The differential diagnosis for EM includes urticaria, Stevens-Johnson syndrome, fixed drug eruption, bullous pemphigoid, paraneoplastic pemphigus, acute febrile neutophilic dermatosis (Sweet's syndrome), polymorphous light eruption (PMLE), and cutaneous small vessel vasculitis. The lesions of EM are fixed and all arise within 72 hours of onset, which can help distinguish between urticaria. The distribution of the lesions can help rule out Stevens-Johnson syndrome, which classically begins centrally and spreads distally and often will involve mucosal surfaces. Fixed drug eruption generally presents with fewer lesions and a preceding medication history. Bullous pemphigoid and paraneoplastic pemphigus are both chronic in their course and have distinguishing histopathologic characteristics that will not be present in erythema multiforme. Sweet's syndrome is also associated with infection; however, histology reveals a dense neutrophilic infiltrate with dermal edema on biopsy. History can be useful in distinguishing EM from PMLE: preceding infection strongly suggests EM, while ultraviolet radiation exposure is more likely to result in PMLE. Lastly, EM differs from cutaneous small vessel vasculitis through both histopathologic examination and direct immunofluorescence.

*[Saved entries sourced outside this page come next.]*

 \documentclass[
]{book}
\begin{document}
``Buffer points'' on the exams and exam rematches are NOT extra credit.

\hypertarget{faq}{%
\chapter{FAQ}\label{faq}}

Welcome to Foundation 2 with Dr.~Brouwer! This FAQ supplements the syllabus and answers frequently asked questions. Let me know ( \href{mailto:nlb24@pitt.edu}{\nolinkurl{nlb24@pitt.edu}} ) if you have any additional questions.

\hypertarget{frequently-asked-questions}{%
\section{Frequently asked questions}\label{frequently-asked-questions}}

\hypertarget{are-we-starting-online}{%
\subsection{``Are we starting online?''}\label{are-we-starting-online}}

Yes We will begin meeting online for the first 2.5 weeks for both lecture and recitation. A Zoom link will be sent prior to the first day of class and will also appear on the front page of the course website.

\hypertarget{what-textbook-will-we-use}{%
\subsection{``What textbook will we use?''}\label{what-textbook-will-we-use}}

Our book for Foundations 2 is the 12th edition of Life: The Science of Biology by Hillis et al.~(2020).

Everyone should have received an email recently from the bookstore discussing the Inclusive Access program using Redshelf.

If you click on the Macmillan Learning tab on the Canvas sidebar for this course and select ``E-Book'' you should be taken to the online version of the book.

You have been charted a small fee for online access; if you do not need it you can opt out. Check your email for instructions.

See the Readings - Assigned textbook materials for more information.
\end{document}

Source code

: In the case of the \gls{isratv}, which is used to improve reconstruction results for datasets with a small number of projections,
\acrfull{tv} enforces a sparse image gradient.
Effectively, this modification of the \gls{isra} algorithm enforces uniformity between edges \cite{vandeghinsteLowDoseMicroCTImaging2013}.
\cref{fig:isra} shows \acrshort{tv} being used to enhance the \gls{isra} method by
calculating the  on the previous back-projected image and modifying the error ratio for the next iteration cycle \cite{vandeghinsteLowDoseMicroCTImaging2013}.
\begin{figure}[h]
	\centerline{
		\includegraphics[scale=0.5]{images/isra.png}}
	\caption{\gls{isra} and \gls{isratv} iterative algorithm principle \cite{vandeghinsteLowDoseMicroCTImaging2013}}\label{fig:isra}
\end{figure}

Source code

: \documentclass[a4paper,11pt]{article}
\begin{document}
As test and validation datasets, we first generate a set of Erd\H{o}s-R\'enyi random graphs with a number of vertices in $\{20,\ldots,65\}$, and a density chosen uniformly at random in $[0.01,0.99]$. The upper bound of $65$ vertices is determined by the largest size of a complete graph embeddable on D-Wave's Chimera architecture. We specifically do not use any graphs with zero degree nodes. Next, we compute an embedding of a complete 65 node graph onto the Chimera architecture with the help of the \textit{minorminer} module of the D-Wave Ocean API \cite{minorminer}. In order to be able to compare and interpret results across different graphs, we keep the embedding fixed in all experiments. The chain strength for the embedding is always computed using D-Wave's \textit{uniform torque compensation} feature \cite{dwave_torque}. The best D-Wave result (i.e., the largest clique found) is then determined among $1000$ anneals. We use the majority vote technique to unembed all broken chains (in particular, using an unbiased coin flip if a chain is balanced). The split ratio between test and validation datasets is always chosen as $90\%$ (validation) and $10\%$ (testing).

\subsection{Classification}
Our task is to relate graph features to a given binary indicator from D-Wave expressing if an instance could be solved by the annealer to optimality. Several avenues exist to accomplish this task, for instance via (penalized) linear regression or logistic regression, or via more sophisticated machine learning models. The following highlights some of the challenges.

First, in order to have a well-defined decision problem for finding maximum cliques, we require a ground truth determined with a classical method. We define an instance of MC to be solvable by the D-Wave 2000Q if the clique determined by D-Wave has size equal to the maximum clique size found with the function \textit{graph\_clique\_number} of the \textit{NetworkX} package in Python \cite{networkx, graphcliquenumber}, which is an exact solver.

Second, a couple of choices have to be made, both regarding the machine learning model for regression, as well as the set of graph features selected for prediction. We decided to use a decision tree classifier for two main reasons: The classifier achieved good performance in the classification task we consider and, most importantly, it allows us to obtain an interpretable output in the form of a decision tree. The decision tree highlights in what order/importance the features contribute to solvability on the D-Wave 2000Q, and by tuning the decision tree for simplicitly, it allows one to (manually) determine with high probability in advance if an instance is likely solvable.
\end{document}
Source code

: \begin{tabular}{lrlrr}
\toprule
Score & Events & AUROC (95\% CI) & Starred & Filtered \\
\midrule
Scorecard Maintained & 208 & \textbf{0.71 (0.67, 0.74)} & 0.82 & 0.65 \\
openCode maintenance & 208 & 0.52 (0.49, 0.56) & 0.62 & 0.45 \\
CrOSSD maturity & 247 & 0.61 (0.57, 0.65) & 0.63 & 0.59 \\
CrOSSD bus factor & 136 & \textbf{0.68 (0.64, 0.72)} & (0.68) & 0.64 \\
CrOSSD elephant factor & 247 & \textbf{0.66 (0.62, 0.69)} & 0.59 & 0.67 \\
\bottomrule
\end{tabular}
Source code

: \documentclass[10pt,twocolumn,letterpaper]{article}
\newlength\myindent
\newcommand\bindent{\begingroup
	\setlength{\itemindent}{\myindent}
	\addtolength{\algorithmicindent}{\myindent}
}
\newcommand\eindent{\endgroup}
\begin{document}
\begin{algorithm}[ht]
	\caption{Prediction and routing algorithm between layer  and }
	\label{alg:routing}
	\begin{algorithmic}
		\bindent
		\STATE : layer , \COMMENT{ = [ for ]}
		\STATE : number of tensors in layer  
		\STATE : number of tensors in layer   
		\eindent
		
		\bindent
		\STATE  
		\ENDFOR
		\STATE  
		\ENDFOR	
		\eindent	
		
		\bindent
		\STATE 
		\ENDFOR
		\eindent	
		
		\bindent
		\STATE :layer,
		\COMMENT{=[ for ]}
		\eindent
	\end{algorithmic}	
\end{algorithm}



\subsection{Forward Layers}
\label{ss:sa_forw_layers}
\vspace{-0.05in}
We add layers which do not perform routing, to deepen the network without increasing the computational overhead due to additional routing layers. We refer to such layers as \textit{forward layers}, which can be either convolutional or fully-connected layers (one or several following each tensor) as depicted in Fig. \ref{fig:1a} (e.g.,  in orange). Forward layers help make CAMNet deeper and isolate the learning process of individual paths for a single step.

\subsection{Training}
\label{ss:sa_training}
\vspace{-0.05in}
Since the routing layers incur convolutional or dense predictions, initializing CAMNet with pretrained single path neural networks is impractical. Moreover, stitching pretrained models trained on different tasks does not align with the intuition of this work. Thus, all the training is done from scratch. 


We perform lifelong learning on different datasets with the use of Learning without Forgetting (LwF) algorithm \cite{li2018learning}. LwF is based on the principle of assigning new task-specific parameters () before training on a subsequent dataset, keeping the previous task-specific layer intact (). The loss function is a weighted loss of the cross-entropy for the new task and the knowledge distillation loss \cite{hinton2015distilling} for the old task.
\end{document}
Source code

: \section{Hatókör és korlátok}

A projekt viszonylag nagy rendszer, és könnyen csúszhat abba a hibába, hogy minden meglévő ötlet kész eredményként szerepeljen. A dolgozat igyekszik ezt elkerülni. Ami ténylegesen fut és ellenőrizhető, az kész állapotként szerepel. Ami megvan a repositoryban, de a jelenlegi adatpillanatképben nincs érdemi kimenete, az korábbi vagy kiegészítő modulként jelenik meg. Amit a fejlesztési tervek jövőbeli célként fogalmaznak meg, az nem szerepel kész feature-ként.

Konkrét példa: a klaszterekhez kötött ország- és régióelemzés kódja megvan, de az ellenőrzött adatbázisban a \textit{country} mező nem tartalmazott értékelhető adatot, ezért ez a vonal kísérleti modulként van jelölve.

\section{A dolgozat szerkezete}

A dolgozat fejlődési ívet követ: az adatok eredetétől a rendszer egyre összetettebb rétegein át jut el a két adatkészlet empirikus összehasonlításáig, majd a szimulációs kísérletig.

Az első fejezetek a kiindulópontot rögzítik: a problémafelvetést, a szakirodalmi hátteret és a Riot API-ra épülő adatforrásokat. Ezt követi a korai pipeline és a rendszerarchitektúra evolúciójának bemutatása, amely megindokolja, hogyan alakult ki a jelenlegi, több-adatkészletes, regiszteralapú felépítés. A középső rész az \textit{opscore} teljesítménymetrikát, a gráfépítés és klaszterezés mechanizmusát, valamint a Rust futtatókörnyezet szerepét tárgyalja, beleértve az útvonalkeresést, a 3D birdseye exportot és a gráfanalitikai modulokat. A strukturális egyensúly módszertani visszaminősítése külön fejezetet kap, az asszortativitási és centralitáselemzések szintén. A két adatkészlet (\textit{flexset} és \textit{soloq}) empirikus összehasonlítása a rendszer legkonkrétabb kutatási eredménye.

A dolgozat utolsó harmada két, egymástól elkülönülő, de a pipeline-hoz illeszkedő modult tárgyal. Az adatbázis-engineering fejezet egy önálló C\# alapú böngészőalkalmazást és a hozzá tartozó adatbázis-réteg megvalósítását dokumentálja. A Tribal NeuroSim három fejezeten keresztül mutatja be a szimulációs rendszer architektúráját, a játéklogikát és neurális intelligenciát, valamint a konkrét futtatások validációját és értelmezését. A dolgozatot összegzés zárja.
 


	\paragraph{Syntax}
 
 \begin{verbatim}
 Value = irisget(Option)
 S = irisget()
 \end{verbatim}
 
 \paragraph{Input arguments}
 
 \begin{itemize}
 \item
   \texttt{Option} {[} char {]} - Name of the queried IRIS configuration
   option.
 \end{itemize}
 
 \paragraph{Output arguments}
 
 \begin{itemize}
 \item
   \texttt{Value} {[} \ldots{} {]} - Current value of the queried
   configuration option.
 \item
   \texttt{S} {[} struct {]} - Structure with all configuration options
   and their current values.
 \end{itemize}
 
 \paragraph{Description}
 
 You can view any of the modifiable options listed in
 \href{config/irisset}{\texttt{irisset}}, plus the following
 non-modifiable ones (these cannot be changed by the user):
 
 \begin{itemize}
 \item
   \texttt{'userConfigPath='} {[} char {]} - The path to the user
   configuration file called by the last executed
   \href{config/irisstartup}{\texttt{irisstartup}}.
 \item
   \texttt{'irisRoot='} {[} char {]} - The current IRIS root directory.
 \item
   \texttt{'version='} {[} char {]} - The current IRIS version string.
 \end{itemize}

EM is usually a self-limited condition of about two weeks without significant sequelae, however, it may vary in both the length and severity of its course. A small subset of patients may experience episodic eruptions over a period of years, in what is known as recurrent EM. An even smaller subset of patients may continuously suffer from the lesions for months or even years, which is termed persistent EM. Treatment is aimed at the underlying condition or cause. Offending medications should be discontinued. Patients with mild cases of EM generally fare well with symptomatic treatment alone; however, more severe cases may require hospitalization for hydration, analgesia, and antiviral therapy. The use of systemic corticosteroids for EM is controversial and is generally reserved for severe cases with mucosal involvement. Prophylactic antiviral therapy is indicated for those with recurrent erythema multiforme of viral origin who suffer from six or more episodes per year. Very rarely, erythema multiforme may include ocular involvement leading to serious long-term sequelae, so patients with ocular symptoms should be immediately referred to an ophthalmologist for evaluation.
The patient's biopsy revealed necrotic keratinocytes and exocytosis of lymphocytes and was consistent with EM. She improved with oral antiviral therapy and topical steroid cream.
A healthy 30 year old female with a history of herpes simplex virus on the lips presented with three days of pruritic targetoid lesions on the arms and legs. She reports similar episodes in the past.